Am frühen Morgen des 12. Juni 2025 ging Javier Diaz Santana nichtsahnend seiner Arbeit nach. Der 32-Jährige war auf dem Weg, ein Auto zu waschen, als er sah, wie Kollegen plötzlich in Panik auseinanderliefen. Eine Frau bedeutete ihm, zu fliehen. Er verstand nicht, warum. Er konnte die Rufe nicht hören – denn Javier ist taub und stumm. Sekunden später kletterte er, humpelnd und mit schmerzendem Fuß, über eine Mauer hinter dem Waschzentrum im San Gabriel Valley. Er kam nur eine Straße weit, bis zwei weiße SUVs seinen Weg blockierten. Männer in Westen mit der Aufschrift „HSI“ – Homeland Security Investigations – stiegen aus, bewaffnet, maskiert. Sie schrien. Javier konnte sie nicht hören. Er hob die Hände, zeigte auf seine Ohren. Es half nichts. Sie nahmen seine Brieftasche, dann sein Handy. Schließlich legten sie ihm Handschellen an, so eng, dass sie Spuren hinterließen. Kommunikation war nicht mehr möglich. Javier ist DACA-Empfänger. Er kam im Alter von fünf Jahren aus Mexiko in die USA, besitzt eine gültige Arbeitserlaubnis, hat keine Vorstrafen, spricht Amerikanische Gebärdensprache und war an diesem Morgen ganz legal auf dem Weg zur Arbeit. Doch ICE interessierte das nicht.
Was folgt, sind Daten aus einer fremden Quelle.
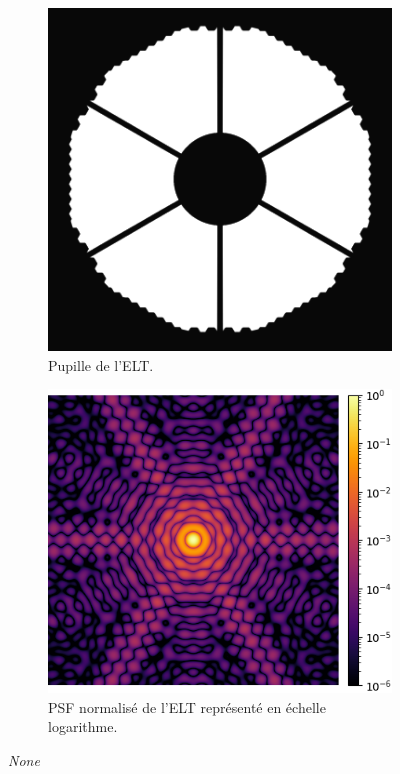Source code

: \begin{figure}[htbp]
    \centering
    \begin{subfigure}[b]{0.40\textwidth}
        \centering
        \includegraphics[width=\textwidth]{figures/ELT_pupil.png}
        \caption{Pupille de l'ELT. }
    \end{subfigure}
    \hfill
    \begin{subfigure}[b]{0.46\textwidth}
        \centering
        \includegraphics[width=\textwidth]{figures/PSF_ELT.png}
        \caption{PSF normalisé de l'ELT représenté en échelle logarithme.}
    \end{subfigure}
    \caption{\textit{None}}
\end{figure}

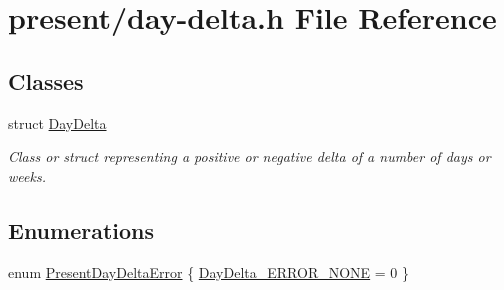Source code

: \hypertarget{day-delta_8h}{\section{present/day-\/delta.h \-File \-Reference}
\label{day-delta_8h}
}
\subsection*{\-Classes}
\begin{DoxyCompactItemize}
\item 
struct \hyperlink{structDayDelta}{\-Day\-Delta}
\begin{DoxyCompactList}\small\item\em \-Class or struct representing a positive or negative delta of a number of days or weeks. \end{DoxyCompactList}\end{DoxyCompactItemize}
\subsection*{\-Enumerations}
\begin{DoxyCompactItemize}
\item 
enum \hyperlink{day-delta_8h_a1fc28c3187bc8bcf286a214ee7168f8f}{\-Present\-Day\-Delta\-Error} \{ \hyperlink{day-delta_8h_a1fc28c3187bc8bcf286a214ee7168f8fa2c7baebac5ad0ef02c710ea9ecb508b3}{\-Day\-Delta\-\_\-\-E\-R\-R\-O\-R\-\_\-\-N\-O\-N\-E} =  0
 \}
\end{DoxyCompactItemize}
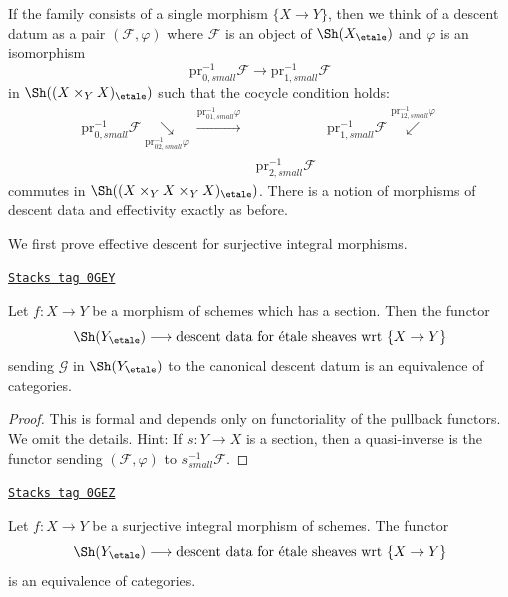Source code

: \medskip\noindent
If the family consists of a single morphism $\{X \to Y\}$,
then we think of a descent datum as a pair $(\mathcal{F}, \varphi)$
where $\mathcal{F}$ is an object of $\Sh(X_\etale)$ and
$\varphi$ is an isomorphism
$$
\text{pr}_{0, small}^{-1} \mathcal{F}
\longrightarrow
\text{pr}_{1, small}^{-1} \mathcal{F}
$$
in $\Sh((X \times_Y X)_\etale)$ such that the cocycle condition holds:
$$
\begin{array}{ccc}\text{pr}_{0, small}^{-1}\mathcal{F}
\underset{\text{pr}_{02, small}^{-1}\varphi}{\searrow}\overset{\text{pr}_{01, small}^{-1}\varphi}{\longrightarrow} &  & \text{pr}_{1, small}^{-1}\mathcal{F}
\overset{\text{pr}_{12, small}^{-1}\varphi}{\swarrow} \\  & \text{pr}_{2, small}^{-1}\mathcal{F} & \end{array}
$$
commutes in $\Sh((X \times_Y X \times_Y X)_\etale)$.
There is a notion of morphisms of descent data and effectivity
exactly as before.

\medskip\noindent
We first prove effective descent for surjective integral morphisms.

\begin{lemma}
\label{etale-cohomology-lemma-glue-etale-sheaf-section}
\href{https://stacks.math.columbia.edu/tag/0GEY}{\texttt{Stacks tag 0GEY}}

Let $f : X \to Y$ be a morphism of schemes which has a section. Then the
functor
$$
\Sh(Y_\etale)
\longrightarrow
\text{descent data for \'etale sheaves wrt }\{X \to Y\}
$$
sending $\mathcal{G}$ in $\Sh(Y_\etale)$ to the canonical descent datum
is an equivalence of categories.
\end{lemma}

\begin{proof}
This is formal and depends only on functoriality of the pullback
functors. We omit the details. Hint: If $s : Y \to X$ is a section,
then a quasi-inverse is the functor sending $(\mathcal{F}, \varphi)$
to $s_{small}^{-1}\mathcal{F}$.
\end{proof}

\begin{lemma}
\label{etale-cohomology-lemma-glue-etale-sheaf-integral-surjective}
\href{https://stacks.math.columbia.edu/tag/0GEZ}{\texttt{Stacks tag 0GEZ}}

Let $f : X \to Y$ be a surjective integral morphism of schemes.
The functor
$$
\Sh(Y_\etale)
\longrightarrow
\text{descent data for \'etale sheaves wrt }\{X \to Y\}
$$
is an equivalence of categories.
\end{lemma}

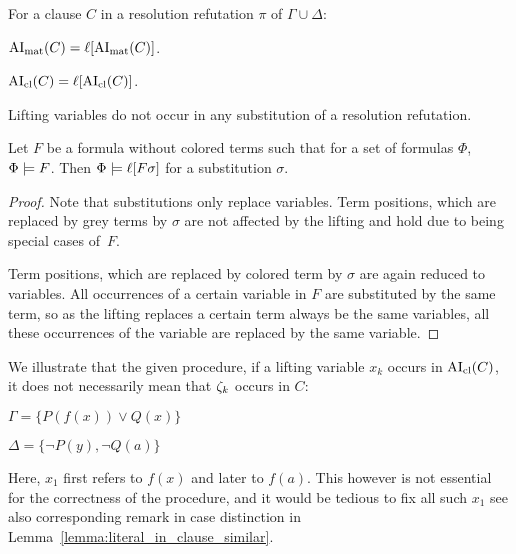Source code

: \documentclass[,%
	paper=a4,%
	DIV14, %
	twoside=false,%
	liststotoc,
	bibtotoc,
	draft=false,%
	numbers=noendperiod
]{scrartcl}
\begin{document}
\begin{corr}
	\label{corr:lift_ai}
	For a clause $C$ in a resolution refutation $\pi$ of $\Gamma \cup \Delta$:
	\begin{compactenum}
	\item $\operatorname{AI}_\mathrm{mat}(C) = \ell[\operatorname{AI}_\mathrm{mat}(C)]$.

	\item $\operatorname{AI}_\mathrm{cl}(C) = \ell[\operatorname{AI}_\mathrm{cl}(C)]$.
	\end{compactenum}
\end{corr}

\begin{lemma}
	\label{lemma:no_lifting_vars_in_subst}
	Lifting variables do not occur in any substitution of a resolution refutation.
\end{lemma}

\begin{lemma}
	\label{lemma:substitute_and_lift}
	Let $F$ be a formula without colored terms such that for a set of formulas $\Phi$, $\Phi \models F$.
	Then $\Phi \models \ell[F\sigma]$ for a substitution $\sigma$.
\end{lemma}
\begin{proof}
	Note that substitutions only replace variables. Term positions, which are replaced by grey terms by $\sigma$ are not affected by the lifting and hold due to being special cases of~$F$.

	Term positions, which are replaced by colored term by $\sigma$ are again reduced to variables.
	All occurrences of a certain variable in $F$ are substituted by the same term, so as the lifting replaces a certain term always be the same variables, all these occurrences of the variable are replaced by the same variable.
\end{proof}

\begin{exa} 
	\label{exa:lifting_var_refers_to_different_term}
	We illustrate that the given procedure, if a lifting variable $x_k$ occurs in $\operatorname{AI}_\mathrm{cl}(C)$, it does not necessarily mean that $\zeta_{k}$ occurs in $C$:

	$\Gamma = \{P(f(x))\lor Q(x)\}$

	$\Delta = \{\lnot P(y), \lnot Q(a)\}$
	\begin{prooftree}



	\end{prooftree}
	Here, $x_1$ first refers to $f(x)$ and later to $f(a)$.
	This however is not essential for the correctness of the procedure, and it would be tedious to fix all such $x_1$ see also corresponding remark in case distinction in Lemma~\ref{lemma:literal_in_clause_similar}.
\end{exa} 
\end{document}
Was folgte, war eine fast einmonatige Odyssee durch das Herz einer Verwaltung, die nicht nur sprachlos auf Behinderung reagierte, sondern auf Recht schlicht verzichtete. Diaz wurde in ein SUV gestoßen und abgeführt – ohne Erklärung, ohne Übersetzer, ohne Chance, sich mitzuteilen. Auf dem Handy eines Beamten blinkte später die Frage: „Aus welchem Land kommen Sie?“ Javier konnte nicht antworten. Seine Hände waren gefesselt.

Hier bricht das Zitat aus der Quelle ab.